Friday, February 25, 2011

When Russell Pearce Doesn't Like the Rules, He Changes the Rules

Posted By on Fri, Feb 25, 2011 at 11:30 AM

From Random Musings, just add this to a list of strange things that have happened in what will likely be seen as a historic and bizarre week in the Arizona Legislature. In the Senate Judiciary Committee, immigration bills proposed by Russell Pearce were having trouble getting out of committee because Sens. Adam Driggs and John McComish were siding with Democrats. So...

Given that the committee had eight members, that meant the best possible outcome for the measures was failure on a 4 - 4 tie vote. A measure needs five out of eight members to support it in order for it to go forward.

Note the use of the past tense "had" in the last sentence.

Pearce could have simply removed Driggs or McComish, or both, from the committee. That's his privilege as Senate President.
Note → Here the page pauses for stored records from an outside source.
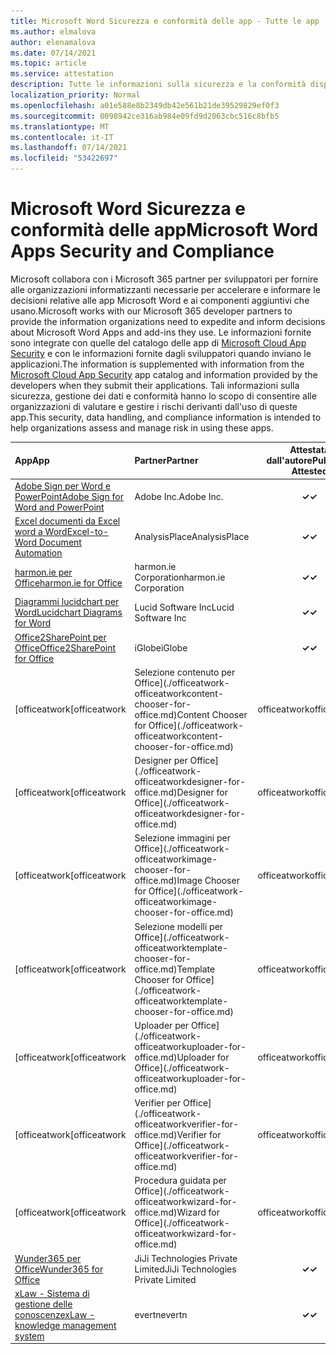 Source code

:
 ```yaml
---
title: Microsoft Word Sicurezza e conformità delle app - Tutte le app
ms.author: elmalova
author: elenamalova
ms.date: 07/14/2021
ms.topic: article
ms.service: attestation
description: Tutte le informazioni sulla sicurezza e la conformità disponibili per tutte Microsoft Word app.
localization_priority: Normal
ms.openlocfilehash: a01e588e8b2349db42e561b21de39529829ef0f3
ms.sourcegitcommit: 0098942ce316ab984e09fd9d2063cbc516c8bfb5
ms.translationtype: MT
ms.contentlocale: it-IT
ms.lasthandoff: 07/14/2021
ms.locfileid: "53422697"
---
```

# <a name="microsoft-word-apps-security-and-compliance"></a><span data-ttu-id="c88b2-103">Microsoft Word Sicurezza e conformità delle app</span><span class="sxs-lookup"><span data-stu-id="c88b2-103">Microsoft Word Apps Security and Compliance</span></span>

<span data-ttu-id="c88b2-104">Microsoft collabora con i Microsoft 365 partner per sviluppatori per fornire alle organizzazioni informatizzanti necessarie per accelerare e informare le decisioni relative alle app Microsoft Word e ai componenti aggiuntivi che usano.</span><span class="sxs-lookup"><span data-stu-id="c88b2-104">Microsoft works with our Microsoft 365 developer partners to provide the information organizations need to expedite and inform decisions about Microsoft Word Apps and add-ins they use.</span></span> <span data-ttu-id="c88b2-105">Le informazioni fornite sono integrate con quelle del catalogo delle app di [Microsoft Cloud App Security](https://www.microsoft.com/en-us/enterprise-mobility-security/cloud-app-security) e con le informazioni fornite dagli sviluppatori quando inviano le applicazioni.</span><span class="sxs-lookup"><span data-stu-id="c88b2-105">The information is supplemented with information from the [Microsoft Cloud App Security](https://www.microsoft.com/en-us/enterprise-mobility-security/cloud-app-security) app catalog and information provided by the developers when they submit their applications.</span></span> <span data-ttu-id="c88b2-106">Tali informazioni sulla sicurezza, gestione dei dati e conformità hanno lo scopo di consentire alle organizzazioni di valutare e gestire i rischi derivanti dall'uso di queste app.</span><span class="sxs-lookup"><span data-stu-id="c88b2-106">This security, data handling, and compliance information is intended to help organizations assess and manage risk in using these apps.</span></span>

| <span data-ttu-id="c88b2-107">**App**</span><span class="sxs-lookup"><span data-stu-id="c88b2-107">**App**</span></span> | <span data-ttu-id="c88b2-108">**Partner**</span><span class="sxs-lookup"><span data-stu-id="c88b2-108">**Partner**</span></span> | <span data-ttu-id="c88b2-109">**Attestata dall'autore**</span><span class="sxs-lookup"><span data-stu-id="c88b2-109">**Publisher Attested**</span></span> | <span data-ttu-id="c88b2-110">**Certificata**</span><span class="sxs-lookup"><span data-stu-id="c88b2-110">**Certified**</span></span> |
|:--------|:------------|:----------------------:|:-------------:|
| [<span data-ttu-id="c88b2-111">Adobe Sign per Word e PowerPoint</span><span class="sxs-lookup"><span data-stu-id="c88b2-111">Adobe Sign for Word and PowerPoint</span></span>](./adobe-inc-sign-for-word-and-powerpoint.md) | <span data-ttu-id="c88b2-112">Adobe Inc.</span><span class="sxs-lookup"><span data-stu-id="c88b2-112">Adobe Inc.</span></span> | <span data-ttu-id="c88b2-113">**✓**</span><span class="sxs-lookup"><span data-stu-id="c88b2-113">**✓**</span></span> | <img alt="Certified application badge" src="../media/certified-badge.png" height="25" width="25" /> |
| [<span data-ttu-id="c88b2-114">Excel documenti da Excel word a Word</span><span class="sxs-lookup"><span data-stu-id="c88b2-114">Excel-to-Word Document Automation</span></span>](./analysisplace-excel-to-word-document-automation.md) | <span data-ttu-id="c88b2-115">AnalysisPlace</span><span class="sxs-lookup"><span data-stu-id="c88b2-115">AnalysisPlace</span></span> | <span data-ttu-id="c88b2-116">**✓**</span><span class="sxs-lookup"><span data-stu-id="c88b2-116">**✓**</span></span> |  |
| [<span data-ttu-id="c88b2-117">harmon.ie per Office</span><span class="sxs-lookup"><span data-stu-id="c88b2-117">harmon.ie for Office</span></span>](./harmonie-corporation-for-office.md) | <span data-ttu-id="c88b2-118">harmon.ie Corporation</span><span class="sxs-lookup"><span data-stu-id="c88b2-118">harmon.ie Corporation</span></span> | <span data-ttu-id="c88b2-119">**✓**</span><span class="sxs-lookup"><span data-stu-id="c88b2-119">**✓**</span></span> |  |
| [<span data-ttu-id="c88b2-120">Diagrammi lucidchart per Word</span><span class="sxs-lookup"><span data-stu-id="c88b2-120">Lucidchart Diagrams for Word</span></span>](./lucid-software-inc-lucidchart-diagrams-for-word.md) | <span data-ttu-id="c88b2-121">Lucid Software Inc</span><span class="sxs-lookup"><span data-stu-id="c88b2-121">Lucid Software Inc</span></span> | <span data-ttu-id="c88b2-122">**✓**</span><span class="sxs-lookup"><span data-stu-id="c88b2-122">**✓**</span></span> |  |
| [<span data-ttu-id="c88b2-123">Office2SharePoint per Office</span><span class="sxs-lookup"><span data-stu-id="c88b2-123">Office2SharePoint for Office</span></span>](./iglobe-office2sharepoint-for-office.md) | <span data-ttu-id="c88b2-124">iGlobe</span><span class="sxs-lookup"><span data-stu-id="c88b2-124">iGlobe</span></span> | <span data-ttu-id="c88b2-125">**✓**</span><span class="sxs-lookup"><span data-stu-id="c88b2-125">**✓**</span></span> | <img alt="Certified application badge" src="../media/certified-badge.png" height="25" width="25" /> |
| <span data-ttu-id="c88b2-126">[officeatwork</span><span class="sxs-lookup"><span data-stu-id="c88b2-126">[officeatwork</span></span> | <span data-ttu-id="c88b2-127">Selezione contenuto per Office](./officeatwork-officeatworkcontent-chooser-for-office.md)</span><span class="sxs-lookup"><span data-stu-id="c88b2-127">Content Chooser for Office](./officeatwork-officeatworkcontent-chooser-for-office.md)</span></span> | <span data-ttu-id="c88b2-128">officeatwork</span><span class="sxs-lookup"><span data-stu-id="c88b2-128">officeatwork</span></span> | <span data-ttu-id="c88b2-129">**✓**</span><span class="sxs-lookup"><span data-stu-id="c88b2-129">**✓**</span></span> | <img alt="Certified application badge" src="../media/certified-badge.png" height="25" width="25" /> |
| <span data-ttu-id="c88b2-130">[officeatwork</span><span class="sxs-lookup"><span data-stu-id="c88b2-130">[officeatwork</span></span> | <span data-ttu-id="c88b2-131">Designer per Office](./officeatwork-officeatworkdesigner-for-office.md)</span><span class="sxs-lookup"><span data-stu-id="c88b2-131">Designer for Office](./officeatwork-officeatworkdesigner-for-office.md)</span></span> | <span data-ttu-id="c88b2-132">officeatwork</span><span class="sxs-lookup"><span data-stu-id="c88b2-132">officeatwork</span></span> | <span data-ttu-id="c88b2-133">**✓**</span><span class="sxs-lookup"><span data-stu-id="c88b2-133">**✓**</span></span> | <img alt="Certified application badge" src="../media/certified-badge.png" height="25" width="25" /> |
| <span data-ttu-id="c88b2-134">[officeatwork</span><span class="sxs-lookup"><span data-stu-id="c88b2-134">[officeatwork</span></span> | <span data-ttu-id="c88b2-135">Selezione immagini per Office](./officeatwork-officeatworkimage-chooser-for-office.md)</span><span class="sxs-lookup"><span data-stu-id="c88b2-135">Image Chooser for Office](./officeatwork-officeatworkimage-chooser-for-office.md)</span></span> | <span data-ttu-id="c88b2-136">officeatwork</span><span class="sxs-lookup"><span data-stu-id="c88b2-136">officeatwork</span></span> | <span data-ttu-id="c88b2-137">**✓**</span><span class="sxs-lookup"><span data-stu-id="c88b2-137">**✓**</span></span> |  |
| <span data-ttu-id="c88b2-138">[officeatwork</span><span class="sxs-lookup"><span data-stu-id="c88b2-138">[officeatwork</span></span> | <span data-ttu-id="c88b2-139">Selezione modelli per Office](./officeatwork-officeatworktemplate-chooser-for-office.md)</span><span class="sxs-lookup"><span data-stu-id="c88b2-139">Template Chooser for Office](./officeatwork-officeatworktemplate-chooser-for-office.md)</span></span> | <span data-ttu-id="c88b2-140">officeatwork</span><span class="sxs-lookup"><span data-stu-id="c88b2-140">officeatwork</span></span> | <span data-ttu-id="c88b2-141">**✓**</span><span class="sxs-lookup"><span data-stu-id="c88b2-141">**✓**</span></span> | <img alt="Certified application badge" src="../media/certified-badge.png" height="25" width="25" /> |
| <span data-ttu-id="c88b2-142">[officeatwork</span><span class="sxs-lookup"><span data-stu-id="c88b2-142">[officeatwork</span></span> | <span data-ttu-id="c88b2-143">Uploader per Office](./officeatwork-officeatworkuploader-for-office.md)</span><span class="sxs-lookup"><span data-stu-id="c88b2-143">Uploader for Office](./officeatwork-officeatworkuploader-for-office.md)</span></span> | <span data-ttu-id="c88b2-144">officeatwork</span><span class="sxs-lookup"><span data-stu-id="c88b2-144">officeatwork</span></span> | <span data-ttu-id="c88b2-145">**✓**</span><span class="sxs-lookup"><span data-stu-id="c88b2-145">**✓**</span></span> | <img alt="Certified application badge" src="../media/certified-badge.png" height="25" width="25" /> |
| <span data-ttu-id="c88b2-146">[officeatwork</span><span class="sxs-lookup"><span data-stu-id="c88b2-146">[officeatwork</span></span> | <span data-ttu-id="c88b2-147">Verifier per Office](./officeatwork-officeatworkverifier-for-office.md)</span><span class="sxs-lookup"><span data-stu-id="c88b2-147">Verifier for Office](./officeatwork-officeatworkverifier-for-office.md)</span></span> | <span data-ttu-id="c88b2-148">officeatwork</span><span class="sxs-lookup"><span data-stu-id="c88b2-148">officeatwork</span></span> | <span data-ttu-id="c88b2-149">**✓**</span><span class="sxs-lookup"><span data-stu-id="c88b2-149">**✓**</span></span> | <img alt="Certified application badge" src="../media/certified-badge.png" height="25" width="25" /> |
| <span data-ttu-id="c88b2-150">[officeatwork</span><span class="sxs-lookup"><span data-stu-id="c88b2-150">[officeatwork</span></span> | <span data-ttu-id="c88b2-151">Procedura guidata per Office](./officeatwork-officeatworkwizard-for-office.md)</span><span class="sxs-lookup"><span data-stu-id="c88b2-151">Wizard for Office](./officeatwork-officeatworkwizard-for-office.md)</span></span> | <span data-ttu-id="c88b2-152">officeatwork</span><span class="sxs-lookup"><span data-stu-id="c88b2-152">officeatwork</span></span> | <span data-ttu-id="c88b2-153">**✓**</span><span class="sxs-lookup"><span data-stu-id="c88b2-153">**✓**</span></span> | <img alt="Certified application badge" src="../media/certified-badge.png" height="25" width="25" /> |
| [<span data-ttu-id="c88b2-154">Wunder365 per Office</span><span class="sxs-lookup"><span data-stu-id="c88b2-154">Wunder365 for Office</span></span>](./jiji-technologies-private-limited-wunder365-for-office.md) | <span data-ttu-id="c88b2-155">JiJi Technologies Private Limited</span><span class="sxs-lookup"><span data-stu-id="c88b2-155">JiJi Technologies Private Limited</span></span> | <span data-ttu-id="c88b2-156">**✓**</span><span class="sxs-lookup"><span data-stu-id="c88b2-156">**✓**</span></span> |  |
| [<span data-ttu-id="c88b2-157">xLaw - Sistema di gestione delle conoscenze</span><span class="sxs-lookup"><span data-stu-id="c88b2-157">xLaw - knowledge management system</span></span>](./evertn-xlaw-knowledge-management-system.md) | <span data-ttu-id="c88b2-158">evertn</span><span class="sxs-lookup"><span data-stu-id="c88b2-158">evertn</span></span> | <span data-ttu-id="c88b2-159">**✓**</span><span class="sxs-lookup"><span data-stu-id="c88b2-159">**✓**</span></span> |  |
However, internal politics make such a peremptory move problematical - McComish and Driggs are both incredibly conservative and cannot be attacked as "RINOs". In addition, McComish was Pearce's chief rival for the Senate presidency, and arbitrarily removing him from a committee could smack of unwarranted retribution. Pearce's position atop the Senate pecking order, while not exactly "tenuous," is based in no small part on a promise to complete the budget before pushing through his pet anti-immigrant bills.
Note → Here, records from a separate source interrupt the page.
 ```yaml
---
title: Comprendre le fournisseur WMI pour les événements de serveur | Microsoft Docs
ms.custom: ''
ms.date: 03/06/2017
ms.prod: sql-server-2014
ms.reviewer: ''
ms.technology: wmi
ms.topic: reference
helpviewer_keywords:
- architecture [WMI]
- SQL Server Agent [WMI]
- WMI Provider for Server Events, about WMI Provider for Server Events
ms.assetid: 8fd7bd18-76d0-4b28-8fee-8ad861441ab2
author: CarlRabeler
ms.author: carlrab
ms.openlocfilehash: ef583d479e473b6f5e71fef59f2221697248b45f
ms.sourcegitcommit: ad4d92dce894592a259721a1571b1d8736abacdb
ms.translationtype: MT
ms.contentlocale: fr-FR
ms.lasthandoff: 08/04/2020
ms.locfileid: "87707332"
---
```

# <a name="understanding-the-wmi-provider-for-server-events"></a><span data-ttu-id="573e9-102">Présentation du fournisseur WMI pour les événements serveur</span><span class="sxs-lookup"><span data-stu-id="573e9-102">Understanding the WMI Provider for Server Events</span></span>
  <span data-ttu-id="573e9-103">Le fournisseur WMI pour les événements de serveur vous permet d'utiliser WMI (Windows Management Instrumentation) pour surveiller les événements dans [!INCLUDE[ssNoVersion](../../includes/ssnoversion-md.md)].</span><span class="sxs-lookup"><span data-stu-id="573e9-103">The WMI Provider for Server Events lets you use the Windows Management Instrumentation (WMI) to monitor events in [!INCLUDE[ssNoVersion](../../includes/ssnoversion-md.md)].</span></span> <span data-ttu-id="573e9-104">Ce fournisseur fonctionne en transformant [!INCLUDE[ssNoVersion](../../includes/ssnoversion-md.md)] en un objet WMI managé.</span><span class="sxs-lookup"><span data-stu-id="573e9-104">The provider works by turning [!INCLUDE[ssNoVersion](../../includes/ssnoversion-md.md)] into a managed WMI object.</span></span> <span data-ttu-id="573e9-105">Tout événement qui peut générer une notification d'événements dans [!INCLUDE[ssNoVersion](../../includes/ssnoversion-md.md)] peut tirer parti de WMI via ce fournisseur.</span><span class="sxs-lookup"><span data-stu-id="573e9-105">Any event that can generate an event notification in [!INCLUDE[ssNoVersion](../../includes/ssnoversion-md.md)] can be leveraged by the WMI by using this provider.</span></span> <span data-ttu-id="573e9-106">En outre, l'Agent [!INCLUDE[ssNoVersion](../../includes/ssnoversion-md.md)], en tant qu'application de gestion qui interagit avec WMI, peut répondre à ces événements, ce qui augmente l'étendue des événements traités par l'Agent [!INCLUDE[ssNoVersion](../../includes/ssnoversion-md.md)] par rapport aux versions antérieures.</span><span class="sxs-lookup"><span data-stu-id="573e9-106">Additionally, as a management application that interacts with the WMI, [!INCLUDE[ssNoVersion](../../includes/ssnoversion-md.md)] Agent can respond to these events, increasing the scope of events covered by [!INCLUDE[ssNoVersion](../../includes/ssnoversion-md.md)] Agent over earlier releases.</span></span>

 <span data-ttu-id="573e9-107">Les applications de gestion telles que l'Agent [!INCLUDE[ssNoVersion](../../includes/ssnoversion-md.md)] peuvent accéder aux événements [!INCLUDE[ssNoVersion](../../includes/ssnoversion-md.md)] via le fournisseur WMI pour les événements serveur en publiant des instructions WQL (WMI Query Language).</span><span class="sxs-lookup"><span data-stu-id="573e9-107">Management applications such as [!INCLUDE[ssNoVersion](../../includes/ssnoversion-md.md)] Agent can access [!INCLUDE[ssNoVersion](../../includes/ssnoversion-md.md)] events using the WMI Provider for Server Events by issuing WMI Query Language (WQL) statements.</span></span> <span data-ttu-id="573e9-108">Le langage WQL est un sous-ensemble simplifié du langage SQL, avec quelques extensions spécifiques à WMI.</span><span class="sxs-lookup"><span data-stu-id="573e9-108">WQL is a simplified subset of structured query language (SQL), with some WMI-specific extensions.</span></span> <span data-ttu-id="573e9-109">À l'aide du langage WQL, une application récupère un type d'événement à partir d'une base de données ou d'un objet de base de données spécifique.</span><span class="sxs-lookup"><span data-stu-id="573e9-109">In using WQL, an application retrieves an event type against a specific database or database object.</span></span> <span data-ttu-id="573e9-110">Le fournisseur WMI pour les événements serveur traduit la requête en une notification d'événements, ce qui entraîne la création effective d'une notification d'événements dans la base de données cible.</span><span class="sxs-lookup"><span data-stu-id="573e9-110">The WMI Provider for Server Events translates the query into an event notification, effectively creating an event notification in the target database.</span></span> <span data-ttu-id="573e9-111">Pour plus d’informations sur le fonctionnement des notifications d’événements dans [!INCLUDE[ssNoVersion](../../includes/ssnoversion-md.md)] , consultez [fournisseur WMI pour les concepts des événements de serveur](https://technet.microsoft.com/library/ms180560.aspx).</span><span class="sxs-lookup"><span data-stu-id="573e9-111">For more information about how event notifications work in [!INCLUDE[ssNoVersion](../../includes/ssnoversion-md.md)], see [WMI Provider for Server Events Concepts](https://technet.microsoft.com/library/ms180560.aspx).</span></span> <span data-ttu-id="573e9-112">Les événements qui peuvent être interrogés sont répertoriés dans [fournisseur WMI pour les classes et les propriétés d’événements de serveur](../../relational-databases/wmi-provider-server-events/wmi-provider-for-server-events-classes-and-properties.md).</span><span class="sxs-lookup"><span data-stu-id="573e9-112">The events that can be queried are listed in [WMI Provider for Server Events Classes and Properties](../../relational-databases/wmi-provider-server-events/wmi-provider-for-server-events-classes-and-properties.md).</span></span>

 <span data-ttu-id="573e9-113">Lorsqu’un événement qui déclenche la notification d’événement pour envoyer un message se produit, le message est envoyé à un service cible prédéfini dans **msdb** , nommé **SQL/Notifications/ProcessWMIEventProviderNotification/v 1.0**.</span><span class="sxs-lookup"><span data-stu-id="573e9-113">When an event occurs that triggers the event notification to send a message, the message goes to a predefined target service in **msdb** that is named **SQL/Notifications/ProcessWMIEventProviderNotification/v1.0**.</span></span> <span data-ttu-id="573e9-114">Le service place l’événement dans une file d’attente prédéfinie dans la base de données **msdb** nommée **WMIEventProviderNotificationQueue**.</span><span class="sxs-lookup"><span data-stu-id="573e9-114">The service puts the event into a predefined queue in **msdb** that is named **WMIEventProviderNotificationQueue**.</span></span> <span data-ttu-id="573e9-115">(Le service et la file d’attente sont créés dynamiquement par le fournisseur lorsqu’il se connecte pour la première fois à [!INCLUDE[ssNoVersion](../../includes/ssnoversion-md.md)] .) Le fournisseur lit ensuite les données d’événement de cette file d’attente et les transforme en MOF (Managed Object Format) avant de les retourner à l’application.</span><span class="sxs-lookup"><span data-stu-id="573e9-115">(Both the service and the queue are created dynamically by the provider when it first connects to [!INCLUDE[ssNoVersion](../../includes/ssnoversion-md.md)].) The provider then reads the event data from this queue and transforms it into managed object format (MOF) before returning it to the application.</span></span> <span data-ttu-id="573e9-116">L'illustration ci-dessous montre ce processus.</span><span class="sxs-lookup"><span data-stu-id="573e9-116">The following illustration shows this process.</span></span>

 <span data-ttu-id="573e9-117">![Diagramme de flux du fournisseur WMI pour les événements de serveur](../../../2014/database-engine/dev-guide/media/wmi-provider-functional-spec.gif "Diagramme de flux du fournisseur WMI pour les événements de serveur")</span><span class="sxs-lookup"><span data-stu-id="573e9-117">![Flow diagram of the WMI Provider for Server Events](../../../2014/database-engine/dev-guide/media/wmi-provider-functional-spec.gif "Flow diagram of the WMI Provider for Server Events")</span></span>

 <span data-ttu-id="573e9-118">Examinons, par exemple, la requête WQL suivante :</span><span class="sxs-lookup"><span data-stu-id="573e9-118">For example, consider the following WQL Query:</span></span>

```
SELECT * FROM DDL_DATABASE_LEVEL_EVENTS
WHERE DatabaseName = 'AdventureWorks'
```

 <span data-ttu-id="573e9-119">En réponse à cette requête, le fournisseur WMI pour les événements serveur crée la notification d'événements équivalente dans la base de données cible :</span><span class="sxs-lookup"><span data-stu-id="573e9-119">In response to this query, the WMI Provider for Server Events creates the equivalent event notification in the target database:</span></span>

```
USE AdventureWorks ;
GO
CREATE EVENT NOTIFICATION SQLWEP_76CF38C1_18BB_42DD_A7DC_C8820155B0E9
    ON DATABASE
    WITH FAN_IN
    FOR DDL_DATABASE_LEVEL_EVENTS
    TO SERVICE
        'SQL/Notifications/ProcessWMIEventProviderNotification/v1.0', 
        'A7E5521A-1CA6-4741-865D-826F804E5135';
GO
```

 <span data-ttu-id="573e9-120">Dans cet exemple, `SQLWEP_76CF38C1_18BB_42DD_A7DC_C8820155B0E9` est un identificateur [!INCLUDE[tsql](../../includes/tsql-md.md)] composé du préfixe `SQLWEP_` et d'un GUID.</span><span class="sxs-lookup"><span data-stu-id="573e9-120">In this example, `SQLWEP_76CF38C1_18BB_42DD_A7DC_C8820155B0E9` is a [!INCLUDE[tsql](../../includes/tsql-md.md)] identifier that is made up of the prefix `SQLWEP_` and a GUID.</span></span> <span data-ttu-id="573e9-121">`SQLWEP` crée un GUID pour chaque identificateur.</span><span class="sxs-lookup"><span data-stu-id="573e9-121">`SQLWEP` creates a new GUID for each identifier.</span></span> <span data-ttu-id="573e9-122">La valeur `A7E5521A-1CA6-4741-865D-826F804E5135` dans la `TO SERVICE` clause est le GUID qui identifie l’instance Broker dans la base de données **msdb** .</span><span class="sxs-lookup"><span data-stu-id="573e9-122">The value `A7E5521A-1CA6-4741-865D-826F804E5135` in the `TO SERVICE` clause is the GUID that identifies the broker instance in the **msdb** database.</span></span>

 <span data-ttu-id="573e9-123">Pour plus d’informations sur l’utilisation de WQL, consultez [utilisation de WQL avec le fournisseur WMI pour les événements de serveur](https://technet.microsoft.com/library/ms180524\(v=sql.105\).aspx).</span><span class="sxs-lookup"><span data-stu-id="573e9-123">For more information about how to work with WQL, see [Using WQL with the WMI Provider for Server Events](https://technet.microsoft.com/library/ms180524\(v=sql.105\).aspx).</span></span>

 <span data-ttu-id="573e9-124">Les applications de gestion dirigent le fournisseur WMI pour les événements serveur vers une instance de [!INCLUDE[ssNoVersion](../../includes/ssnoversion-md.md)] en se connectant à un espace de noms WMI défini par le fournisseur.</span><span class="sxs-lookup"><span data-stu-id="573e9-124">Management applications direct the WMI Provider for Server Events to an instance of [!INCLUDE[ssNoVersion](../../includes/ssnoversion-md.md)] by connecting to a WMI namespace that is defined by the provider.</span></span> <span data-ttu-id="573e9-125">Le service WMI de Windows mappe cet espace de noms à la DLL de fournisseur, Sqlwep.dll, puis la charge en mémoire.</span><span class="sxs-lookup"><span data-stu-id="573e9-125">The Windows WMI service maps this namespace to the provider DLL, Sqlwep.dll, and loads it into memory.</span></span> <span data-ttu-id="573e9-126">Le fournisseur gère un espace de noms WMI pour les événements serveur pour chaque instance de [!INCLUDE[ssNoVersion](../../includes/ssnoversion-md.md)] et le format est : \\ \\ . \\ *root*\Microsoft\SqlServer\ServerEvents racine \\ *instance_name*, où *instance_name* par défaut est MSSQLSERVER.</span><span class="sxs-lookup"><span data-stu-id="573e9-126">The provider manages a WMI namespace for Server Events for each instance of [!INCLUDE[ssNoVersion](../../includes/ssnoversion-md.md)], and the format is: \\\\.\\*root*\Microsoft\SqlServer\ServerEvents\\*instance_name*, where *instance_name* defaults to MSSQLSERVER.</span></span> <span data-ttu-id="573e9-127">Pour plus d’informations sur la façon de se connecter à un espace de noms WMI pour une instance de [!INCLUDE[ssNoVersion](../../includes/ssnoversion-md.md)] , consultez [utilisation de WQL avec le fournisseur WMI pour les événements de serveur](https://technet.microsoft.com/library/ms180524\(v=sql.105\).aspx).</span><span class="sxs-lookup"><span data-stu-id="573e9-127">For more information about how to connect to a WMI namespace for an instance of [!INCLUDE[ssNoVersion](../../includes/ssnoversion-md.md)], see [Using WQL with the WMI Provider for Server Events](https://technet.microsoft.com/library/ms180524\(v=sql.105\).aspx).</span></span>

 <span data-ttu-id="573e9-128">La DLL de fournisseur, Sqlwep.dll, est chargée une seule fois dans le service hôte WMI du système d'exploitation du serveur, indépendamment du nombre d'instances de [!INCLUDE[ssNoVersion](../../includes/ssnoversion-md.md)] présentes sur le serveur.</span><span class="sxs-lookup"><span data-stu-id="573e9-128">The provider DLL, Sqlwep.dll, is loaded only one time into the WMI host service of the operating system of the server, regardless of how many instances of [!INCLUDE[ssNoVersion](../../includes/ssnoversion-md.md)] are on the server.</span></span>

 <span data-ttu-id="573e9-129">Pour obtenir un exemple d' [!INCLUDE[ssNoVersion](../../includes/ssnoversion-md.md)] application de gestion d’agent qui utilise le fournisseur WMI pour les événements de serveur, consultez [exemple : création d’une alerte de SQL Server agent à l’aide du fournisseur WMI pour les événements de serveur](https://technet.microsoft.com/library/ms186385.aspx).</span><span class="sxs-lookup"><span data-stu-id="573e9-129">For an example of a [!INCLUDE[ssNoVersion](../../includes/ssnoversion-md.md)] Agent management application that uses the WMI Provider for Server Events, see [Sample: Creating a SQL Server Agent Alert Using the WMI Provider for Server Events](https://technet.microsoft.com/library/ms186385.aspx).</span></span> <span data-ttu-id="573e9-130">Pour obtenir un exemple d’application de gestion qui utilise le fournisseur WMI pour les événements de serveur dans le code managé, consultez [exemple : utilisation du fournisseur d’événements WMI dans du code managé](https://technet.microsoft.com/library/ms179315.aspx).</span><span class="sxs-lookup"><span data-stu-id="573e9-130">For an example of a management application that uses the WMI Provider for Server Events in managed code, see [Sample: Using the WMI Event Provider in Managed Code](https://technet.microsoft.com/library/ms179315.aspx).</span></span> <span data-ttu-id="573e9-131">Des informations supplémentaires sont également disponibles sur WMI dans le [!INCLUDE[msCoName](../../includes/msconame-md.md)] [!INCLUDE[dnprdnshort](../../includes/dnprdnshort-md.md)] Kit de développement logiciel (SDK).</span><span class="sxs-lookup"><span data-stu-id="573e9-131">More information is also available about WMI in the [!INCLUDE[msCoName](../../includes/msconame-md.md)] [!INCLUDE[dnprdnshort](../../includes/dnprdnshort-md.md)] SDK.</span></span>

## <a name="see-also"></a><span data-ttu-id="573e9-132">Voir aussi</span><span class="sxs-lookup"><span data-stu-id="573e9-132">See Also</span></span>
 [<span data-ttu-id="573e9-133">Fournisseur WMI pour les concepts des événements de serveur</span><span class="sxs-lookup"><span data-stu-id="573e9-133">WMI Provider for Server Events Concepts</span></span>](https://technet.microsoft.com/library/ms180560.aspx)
A promise that he has thoroughly broken.

So he has now done the next best thing - he has simply added another, more pliable, member to the committee, bringing its membership count to nine.

Wednesday, he added Sen. Scott Bundgaard to the committee without removing anyone else.

By handling things in this manner, Pearce kept the number of votes necessary to pass a bill at "five" but also was able to add a fifth reliable vote to the committee. He also was able to bring the committee back under control without appearing to be vindictive (he may, in fact, *be* vindictive, but this doesn't make him *look* that way).

So, maybe this is a little too optimistic, but at some point will the sane Republicans get sick of these tricks? What about the House? You'd think the Republican senators would be a little irritated that Pearce lied to get the President gig, but who knows?